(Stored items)
====

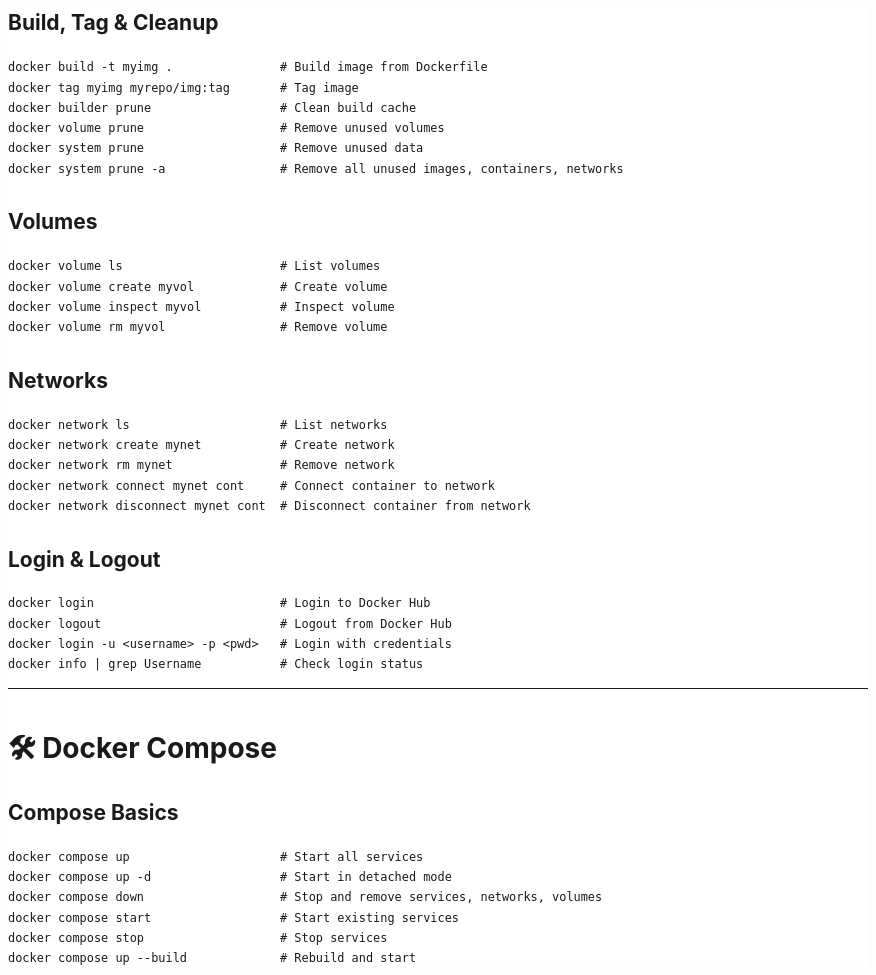 ## Build, Tag & Cleanup
```
docker build -t myimg .               # Build image from Dockerfile
docker tag myimg myrepo/img:tag       # Tag image
docker builder prune                  # Clean build cache
docker volume prune                   # Remove unused volumes
docker system prune                   # Remove unused data
docker system prune -a                # Remove all unused images, containers, networks
```

## Volumes
```
docker volume ls                      # List volumes
docker volume create myvol            # Create volume
docker volume inspect myvol           # Inspect volume
docker volume rm myvol                # Remove volume
```

## Networks
```
docker network ls                     # List networks
docker network create mynet           # Create network
docker network rm mynet               # Remove network
docker network connect mynet cont     # Connect container to network
docker network disconnect mynet cont  # Disconnect container from network
```

## Login & Logout
```
docker login                          # Login to Docker Hub
docker logout                         # Logout from Docker Hub
docker login -u <username> -p <pwd>   # Login with credentials
docker info | grep Username           # Check login status
```

---

# 🛠️ Docker Compose

## Compose Basics
```
docker compose up                     # Start all services
docker compose up -d                  # Start in detached mode
docker compose down                   # Stop and remove services, networks, volumes
docker compose start                  # Start existing services
docker compose stop                   # Stop services
docker compose up --build             # Rebuild and start
```
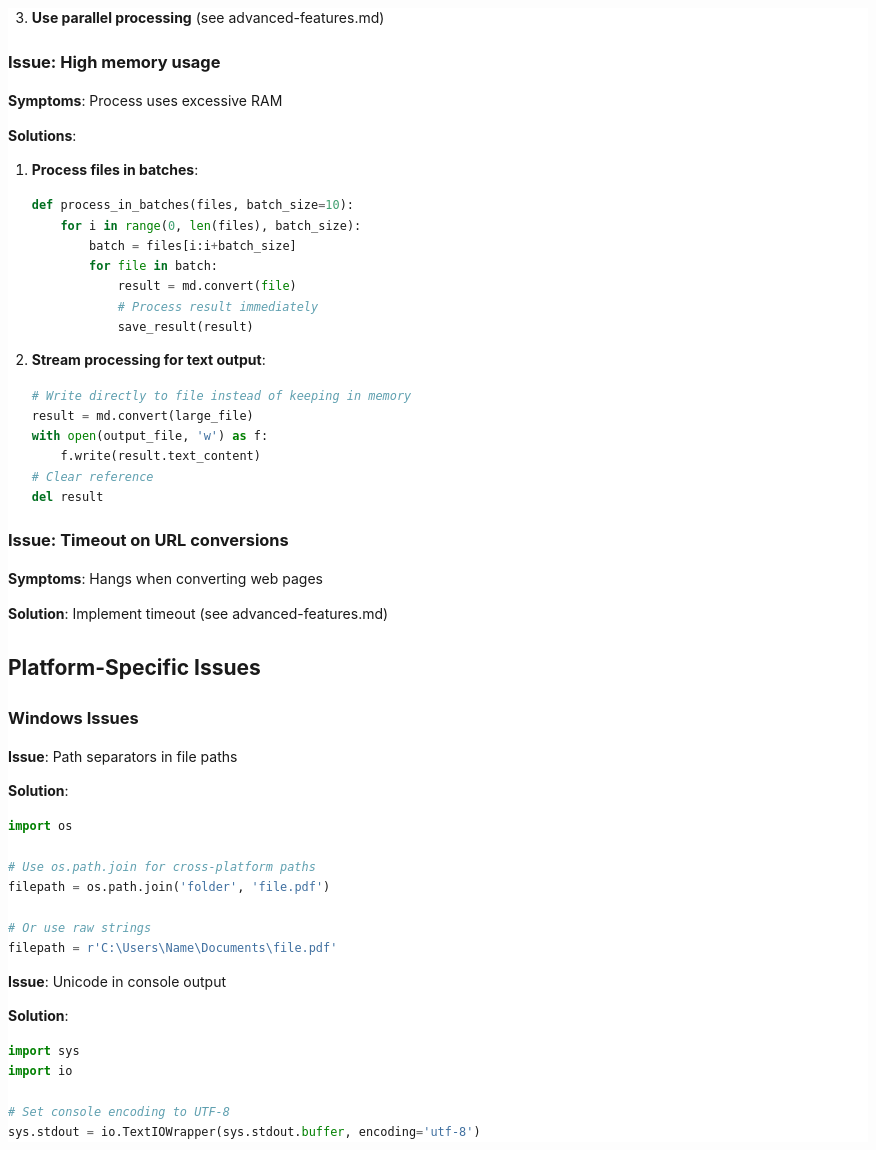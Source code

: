 3. **Use parallel processing** (see advanced-features.md)

### Issue: High memory usage

**Symptoms**: Process uses excessive RAM

**Solutions**:

1. **Process files in batches**:
   ```python
   def process_in_batches(files, batch_size=10):
       for i in range(0, len(files), batch_size):
           batch = files[i:i+batch_size]
           for file in batch:
               result = md.convert(file)
               # Process result immediately
               save_result(result)
   ```

2. **Stream processing for text output**:
   ```python
   # Write directly to file instead of keeping in memory
   result = md.convert(large_file)
   with open(output_file, 'w') as f:
       f.write(result.text_content)
   # Clear reference
   del result
   ```

### Issue: Timeout on URL conversions

**Symptoms**: Hangs when converting web pages

**Solution**: Implement timeout (see advanced-features.md)

## Platform-Specific Issues

### Windows Issues

**Issue**: Path separators in file paths

**Solution**:
```python
import os

# Use os.path.join for cross-platform paths
filepath = os.path.join('folder', 'file.pdf')

# Or use raw strings
filepath = r'C:\Users\Name\Documents\file.pdf'
```

**Issue**: Unicode in console output

**Solution**:
```python
import sys
import io

# Set console encoding to UTF-8
sys.stdout = io.TextIOWrapper(sys.stdout.buffer, encoding='utf-8')
```
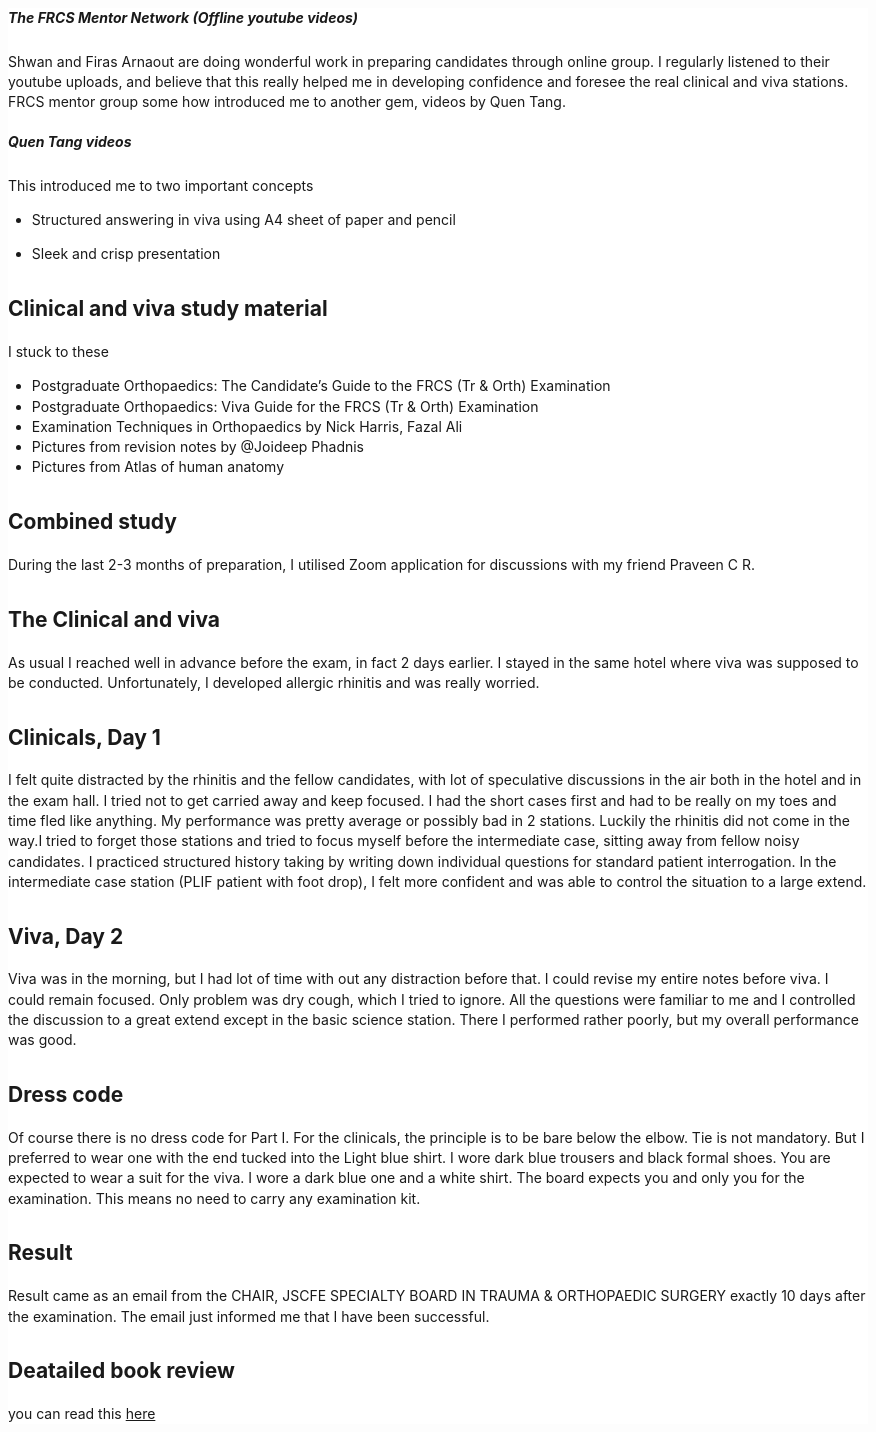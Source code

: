 ##### The FRCS Mentor Network (Offline youtube videos)
Shwan and Firas Arnaout are doing wonderful work in preparing candidates through online group. I regularly listened to their youtube uploads, and believe that this really helped me in developing confidence and foresee the real clinical and viva stations. FRCS mentor group some how introduced me to another gem, videos by Quen Tang.  

##### Quen Tang videos
This introduced me to two important concepts  

  + Structured answering in viva using A4 sheet of paper and pencil  
  
  + Sleek and crisp presentation  
  
## Clinical and viva study material
I stuck to these  

* Postgraduate Orthopaedics: The Candidate’s Guide to the FRCS (Tr & Orth) Examination
* Postgraduate Orthopaedics: Viva Guide for the FRCS (Tr & Orth) Examination
* Examination Techniques in Orthopaedics by Nick Harris, Fazal Ali
* Pictures from revision notes by @Joideep Phadnis
* Pictures from Atlas of human anatomy


## Combined study
During the last 2-3 months of preparation, I utilised Zoom application for discussions with my friend Praveen C R.
## The Clinical and viva
As usual I reached well in advance before the exam, in fact 2 days earlier. I stayed in the same hotel where viva was supposed to be conducted. Unfortunately, I developed allergic rhinitis and was really worried.
## Clinicals, Day 1  
I felt quite distracted by the rhinitis and the fellow candidates, with lot of speculative discussions in the air both in the hotel and in the exam hall. I tried not to get carried away and keep focused. I had the short cases first and had to be really on my toes and time fled like anything. My performance was pretty average or possibly bad in 2 stations. Luckily the rhinitis did not come in the way.I tried to forget those stations and tried to focus myself before the intermediate case, sitting away from fellow noisy candidates. I practiced structured history taking by writing down individual questions for standard patient interrogation. In the intermediate case station (PLIF patient with foot drop), I felt more confident and was able to control the situation to a large extend.
## Viva, Day 2
Viva was in the morning, but I had lot of time with out any distraction before that. I could revise my entire notes before viva. I could remain focused. Only problem was dry cough, which I tried to ignore. All the questions were familiar to me and I controlled the discussion to a great extend except in the basic science station. There I performed rather poorly, but my overall performance was good.
## Dress code
Of course there is no dress code for Part I. For the clinicals, the principle is to be bare below the elbow. Tie is not mandatory. But I preferred to wear one with the end tucked into the Light blue shirt. I wore dark blue trousers and black formal shoes. You are expected to wear a suit for the viva. I wore a dark blue one and a white shirt. The board expects you and only you for the examination. This means no need to carry any examination kit.
## Result
Result came as an email from the CHAIR, JSCFE SPECIALTY BOARD IN TRAUMA & ORTHOPAEDIC SURGERY exactly 10 days after the examination. The email just informed me that I have been successful.

## Deatailed book review

you can read this [here](https://www.knotes.co.in/post/frcs-tr-orth/)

====

Find "unused" in the preceding records. Copy each line that holds it.

*Result*
docker volume prune                   # Remove unused volumes
docker system prune                   # Remove unused data
docker system prune -a                # Remove all unused images, containers, networks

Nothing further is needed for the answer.